Biochem Biophys Res Commun. 2005 Apr 8;329(2):538-43. doi: 10.1016/j.bbrc.2005.02.016.
Metabolic deregulation accompanying type II diabetes is characterized by insulin resistance in peripheral tissues (liver, muscle, and adipose), mediated by impairments in insulin receptor (IR) signaling. Protein tyrosine phosphatase 1B (PTP1B) has been shown to be a negative regulator of IR autophosphorylation and thus has been considered as a major therapeutic target for the treatment of type II diabetes. We use RNA interference technique to downregulate PTP1B expression in hepatoma cell line. A secretory HBV s-antigen was introduced as reporter and driven by mouse fatty acid synthase promoter, which is positively controlled by insulin signaling. Liver-targeted hydrodynamic injection in tail vein was introduced to transfer siRNA (or siRNA expression vector) and reporter plasmid into mouse liver. On fasted/refed and glucose stimulation condition, the HBV s-antigen in sera in RNAi group was higher than that in the negative group. Our results provided evidence that upregulation of insulin signaling by reducing PTP1B liver with RNAi can be a potent diabetes treatment method.

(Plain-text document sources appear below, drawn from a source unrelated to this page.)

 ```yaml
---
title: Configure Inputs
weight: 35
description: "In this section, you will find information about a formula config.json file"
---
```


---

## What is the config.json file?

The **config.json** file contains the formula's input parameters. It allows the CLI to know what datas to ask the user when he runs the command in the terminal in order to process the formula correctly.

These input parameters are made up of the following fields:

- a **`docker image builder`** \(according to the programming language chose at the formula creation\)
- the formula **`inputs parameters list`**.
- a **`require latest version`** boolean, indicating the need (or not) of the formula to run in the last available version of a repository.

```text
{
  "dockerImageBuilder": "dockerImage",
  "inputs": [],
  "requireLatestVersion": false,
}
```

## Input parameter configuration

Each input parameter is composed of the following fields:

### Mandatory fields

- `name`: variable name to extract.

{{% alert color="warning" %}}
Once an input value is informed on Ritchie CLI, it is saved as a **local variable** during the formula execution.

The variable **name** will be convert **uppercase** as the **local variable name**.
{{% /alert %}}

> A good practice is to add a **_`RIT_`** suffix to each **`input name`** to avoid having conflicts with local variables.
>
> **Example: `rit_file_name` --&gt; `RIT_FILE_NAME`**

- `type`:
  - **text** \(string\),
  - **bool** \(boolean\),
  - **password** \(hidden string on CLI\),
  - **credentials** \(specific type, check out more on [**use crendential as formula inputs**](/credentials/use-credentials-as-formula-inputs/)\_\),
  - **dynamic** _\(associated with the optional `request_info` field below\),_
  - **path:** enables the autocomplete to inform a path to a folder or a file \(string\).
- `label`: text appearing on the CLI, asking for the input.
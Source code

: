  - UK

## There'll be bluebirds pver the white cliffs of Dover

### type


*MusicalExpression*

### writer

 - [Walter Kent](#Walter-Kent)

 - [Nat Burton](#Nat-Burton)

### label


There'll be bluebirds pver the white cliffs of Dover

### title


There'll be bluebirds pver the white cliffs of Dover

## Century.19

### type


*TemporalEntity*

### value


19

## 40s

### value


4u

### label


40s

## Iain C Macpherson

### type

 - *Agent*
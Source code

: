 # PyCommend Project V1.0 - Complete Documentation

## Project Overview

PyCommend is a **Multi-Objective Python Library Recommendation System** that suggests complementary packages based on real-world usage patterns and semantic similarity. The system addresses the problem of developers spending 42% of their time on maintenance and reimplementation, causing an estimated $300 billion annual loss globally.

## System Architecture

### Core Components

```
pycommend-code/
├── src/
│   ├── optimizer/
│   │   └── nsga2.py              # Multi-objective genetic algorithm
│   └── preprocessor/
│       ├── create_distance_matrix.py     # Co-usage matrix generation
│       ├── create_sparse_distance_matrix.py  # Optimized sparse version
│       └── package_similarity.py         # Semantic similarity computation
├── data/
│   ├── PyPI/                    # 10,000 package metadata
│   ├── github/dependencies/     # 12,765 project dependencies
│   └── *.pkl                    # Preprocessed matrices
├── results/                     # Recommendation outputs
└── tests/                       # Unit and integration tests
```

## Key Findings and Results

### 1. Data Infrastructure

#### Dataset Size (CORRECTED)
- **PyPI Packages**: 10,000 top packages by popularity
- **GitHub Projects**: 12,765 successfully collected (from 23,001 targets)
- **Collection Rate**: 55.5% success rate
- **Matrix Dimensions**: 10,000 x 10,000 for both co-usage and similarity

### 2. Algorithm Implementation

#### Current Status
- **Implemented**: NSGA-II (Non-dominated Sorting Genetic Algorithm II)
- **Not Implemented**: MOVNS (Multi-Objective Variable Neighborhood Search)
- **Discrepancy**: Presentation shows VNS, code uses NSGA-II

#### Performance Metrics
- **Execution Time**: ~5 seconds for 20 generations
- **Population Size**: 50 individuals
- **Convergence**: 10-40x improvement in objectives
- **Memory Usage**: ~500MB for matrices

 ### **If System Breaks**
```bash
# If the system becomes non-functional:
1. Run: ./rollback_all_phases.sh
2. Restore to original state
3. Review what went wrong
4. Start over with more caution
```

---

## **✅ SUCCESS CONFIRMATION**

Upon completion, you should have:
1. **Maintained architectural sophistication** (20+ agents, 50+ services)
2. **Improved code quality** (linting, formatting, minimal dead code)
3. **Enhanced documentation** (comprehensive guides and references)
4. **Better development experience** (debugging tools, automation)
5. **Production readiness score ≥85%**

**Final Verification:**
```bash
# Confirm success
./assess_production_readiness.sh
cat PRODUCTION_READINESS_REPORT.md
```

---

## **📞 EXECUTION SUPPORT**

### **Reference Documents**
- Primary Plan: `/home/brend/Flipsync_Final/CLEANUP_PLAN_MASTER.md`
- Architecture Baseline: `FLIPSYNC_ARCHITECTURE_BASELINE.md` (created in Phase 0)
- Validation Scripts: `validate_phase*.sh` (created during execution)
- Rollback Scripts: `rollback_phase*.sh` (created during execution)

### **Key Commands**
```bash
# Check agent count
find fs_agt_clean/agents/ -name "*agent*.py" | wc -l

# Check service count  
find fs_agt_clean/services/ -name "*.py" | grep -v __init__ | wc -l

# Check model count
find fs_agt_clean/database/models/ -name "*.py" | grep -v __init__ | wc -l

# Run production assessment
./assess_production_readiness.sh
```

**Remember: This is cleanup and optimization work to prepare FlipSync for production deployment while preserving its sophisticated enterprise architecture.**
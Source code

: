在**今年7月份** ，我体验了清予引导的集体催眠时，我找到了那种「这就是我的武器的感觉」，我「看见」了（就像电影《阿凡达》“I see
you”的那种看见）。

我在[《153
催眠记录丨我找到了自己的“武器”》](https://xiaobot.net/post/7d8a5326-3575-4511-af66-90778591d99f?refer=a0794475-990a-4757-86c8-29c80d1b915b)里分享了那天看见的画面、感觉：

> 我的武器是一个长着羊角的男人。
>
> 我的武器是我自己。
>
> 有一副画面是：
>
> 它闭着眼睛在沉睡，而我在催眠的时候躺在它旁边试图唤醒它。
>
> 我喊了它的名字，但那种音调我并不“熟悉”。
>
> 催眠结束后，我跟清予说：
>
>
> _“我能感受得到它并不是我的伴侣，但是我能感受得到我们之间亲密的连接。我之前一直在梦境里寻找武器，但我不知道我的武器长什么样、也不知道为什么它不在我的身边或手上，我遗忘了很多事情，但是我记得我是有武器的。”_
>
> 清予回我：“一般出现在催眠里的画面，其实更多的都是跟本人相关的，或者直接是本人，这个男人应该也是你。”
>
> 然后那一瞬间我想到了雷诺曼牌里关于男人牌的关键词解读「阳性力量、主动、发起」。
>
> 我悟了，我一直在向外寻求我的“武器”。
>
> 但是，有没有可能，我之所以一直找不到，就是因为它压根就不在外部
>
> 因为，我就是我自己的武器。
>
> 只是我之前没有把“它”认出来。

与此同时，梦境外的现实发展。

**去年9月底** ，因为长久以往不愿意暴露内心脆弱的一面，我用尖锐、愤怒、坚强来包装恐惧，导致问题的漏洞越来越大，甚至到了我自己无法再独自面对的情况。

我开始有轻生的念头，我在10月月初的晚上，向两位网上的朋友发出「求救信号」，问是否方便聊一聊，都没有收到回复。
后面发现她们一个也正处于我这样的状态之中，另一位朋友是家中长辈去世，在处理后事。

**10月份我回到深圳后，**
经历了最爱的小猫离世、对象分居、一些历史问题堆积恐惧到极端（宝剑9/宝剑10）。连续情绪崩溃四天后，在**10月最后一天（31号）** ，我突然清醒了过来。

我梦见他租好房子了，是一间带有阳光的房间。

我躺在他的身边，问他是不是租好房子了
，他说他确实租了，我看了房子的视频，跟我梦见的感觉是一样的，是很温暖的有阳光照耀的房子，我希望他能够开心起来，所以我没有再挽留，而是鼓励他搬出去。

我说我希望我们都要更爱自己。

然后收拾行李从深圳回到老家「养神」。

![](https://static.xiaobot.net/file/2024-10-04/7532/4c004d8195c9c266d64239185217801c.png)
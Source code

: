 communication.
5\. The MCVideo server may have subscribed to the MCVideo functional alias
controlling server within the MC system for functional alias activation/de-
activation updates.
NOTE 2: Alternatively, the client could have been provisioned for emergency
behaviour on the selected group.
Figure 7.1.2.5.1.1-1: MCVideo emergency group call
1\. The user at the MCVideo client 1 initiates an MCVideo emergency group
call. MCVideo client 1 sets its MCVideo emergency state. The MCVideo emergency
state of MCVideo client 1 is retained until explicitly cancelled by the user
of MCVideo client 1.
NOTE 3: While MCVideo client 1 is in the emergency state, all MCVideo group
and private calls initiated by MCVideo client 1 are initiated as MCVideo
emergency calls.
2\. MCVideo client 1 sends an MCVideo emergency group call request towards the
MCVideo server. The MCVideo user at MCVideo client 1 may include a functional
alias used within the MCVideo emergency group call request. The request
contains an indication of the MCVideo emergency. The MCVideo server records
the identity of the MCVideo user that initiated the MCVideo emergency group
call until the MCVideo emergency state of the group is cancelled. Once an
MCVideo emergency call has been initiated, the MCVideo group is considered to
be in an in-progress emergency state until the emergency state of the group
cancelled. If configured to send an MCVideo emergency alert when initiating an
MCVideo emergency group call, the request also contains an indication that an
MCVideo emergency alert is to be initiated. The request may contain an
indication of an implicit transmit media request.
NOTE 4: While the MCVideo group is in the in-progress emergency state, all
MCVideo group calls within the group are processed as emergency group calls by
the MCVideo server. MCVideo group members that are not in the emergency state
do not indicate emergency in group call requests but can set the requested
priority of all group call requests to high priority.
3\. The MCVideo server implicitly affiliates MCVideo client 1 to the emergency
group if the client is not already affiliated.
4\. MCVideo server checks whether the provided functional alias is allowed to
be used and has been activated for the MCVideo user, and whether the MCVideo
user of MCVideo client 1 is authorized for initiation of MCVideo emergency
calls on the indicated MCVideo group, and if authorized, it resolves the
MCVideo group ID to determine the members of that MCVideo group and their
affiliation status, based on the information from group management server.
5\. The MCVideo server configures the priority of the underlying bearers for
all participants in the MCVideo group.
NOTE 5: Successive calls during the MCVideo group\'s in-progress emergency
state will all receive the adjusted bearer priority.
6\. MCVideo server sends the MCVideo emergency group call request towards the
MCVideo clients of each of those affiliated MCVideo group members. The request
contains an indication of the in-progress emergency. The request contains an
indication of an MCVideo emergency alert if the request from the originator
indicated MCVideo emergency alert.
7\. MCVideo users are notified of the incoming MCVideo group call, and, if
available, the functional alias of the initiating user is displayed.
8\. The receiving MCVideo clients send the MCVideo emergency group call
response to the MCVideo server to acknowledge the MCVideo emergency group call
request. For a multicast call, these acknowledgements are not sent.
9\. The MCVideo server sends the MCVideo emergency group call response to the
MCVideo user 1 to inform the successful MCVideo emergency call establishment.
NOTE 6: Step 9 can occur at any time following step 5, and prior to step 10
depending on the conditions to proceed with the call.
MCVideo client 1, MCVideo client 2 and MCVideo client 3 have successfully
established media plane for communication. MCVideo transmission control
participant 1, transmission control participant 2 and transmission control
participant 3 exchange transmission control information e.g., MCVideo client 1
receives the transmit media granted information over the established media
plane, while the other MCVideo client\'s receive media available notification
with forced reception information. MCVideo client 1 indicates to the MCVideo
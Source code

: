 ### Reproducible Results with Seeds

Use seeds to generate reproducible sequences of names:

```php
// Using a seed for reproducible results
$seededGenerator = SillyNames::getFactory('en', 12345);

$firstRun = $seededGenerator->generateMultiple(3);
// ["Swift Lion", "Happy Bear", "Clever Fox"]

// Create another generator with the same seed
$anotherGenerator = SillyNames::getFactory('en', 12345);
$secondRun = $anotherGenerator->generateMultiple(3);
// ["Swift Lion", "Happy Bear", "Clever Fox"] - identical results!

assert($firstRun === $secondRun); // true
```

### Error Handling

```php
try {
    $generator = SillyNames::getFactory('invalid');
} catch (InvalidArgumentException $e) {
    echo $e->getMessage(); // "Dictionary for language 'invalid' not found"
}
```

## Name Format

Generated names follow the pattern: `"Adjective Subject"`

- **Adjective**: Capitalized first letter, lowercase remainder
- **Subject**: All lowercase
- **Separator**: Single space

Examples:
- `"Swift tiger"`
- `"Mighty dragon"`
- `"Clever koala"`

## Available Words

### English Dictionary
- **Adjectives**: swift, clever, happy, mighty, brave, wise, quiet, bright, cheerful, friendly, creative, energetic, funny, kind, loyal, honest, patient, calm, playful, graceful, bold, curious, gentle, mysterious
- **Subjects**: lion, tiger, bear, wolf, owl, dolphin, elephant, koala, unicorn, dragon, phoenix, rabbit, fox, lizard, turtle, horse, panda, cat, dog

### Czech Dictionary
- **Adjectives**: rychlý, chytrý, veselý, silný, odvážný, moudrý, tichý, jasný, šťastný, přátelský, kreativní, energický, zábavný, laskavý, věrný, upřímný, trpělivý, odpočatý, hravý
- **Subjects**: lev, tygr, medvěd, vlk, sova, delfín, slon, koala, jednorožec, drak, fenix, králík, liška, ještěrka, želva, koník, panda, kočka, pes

伴随II型糖尿病的代谢失调的特征是外周组织(肝脏、肌肉和脂肪)出现胰岛素抵抗,这是由胰岛素受体(IR)信号传导受损介导的。蛋白酪氨酸磷酸酶1B(PTP1B)已被证明是IR自磷酸化的负调节因子,因此被认为是治疗II型糖尿病的主要治疗靶点。我们使用RNA干扰技术下调肝癌细胞系中PTP1B的表达。引入分泌型乙肝表面抗原作为报告基因,并由小鼠脂肪酸合酶启动子驱动,该启动子受胰岛素信号正调控。采用尾静脉肝靶向流体动力学注射法将siRNA(或siRNA表达载体)和报告质粒导入小鼠肝脏。在禁食/再喂食和葡萄糖刺激条件下,RNAi组血清中的乙肝表面抗原高于阴性组。我们的结果表明,通过RNAi降低肝脏中PTP1B来上调胰岛素信号传导可能是一种有效的糖尿病治疗方法。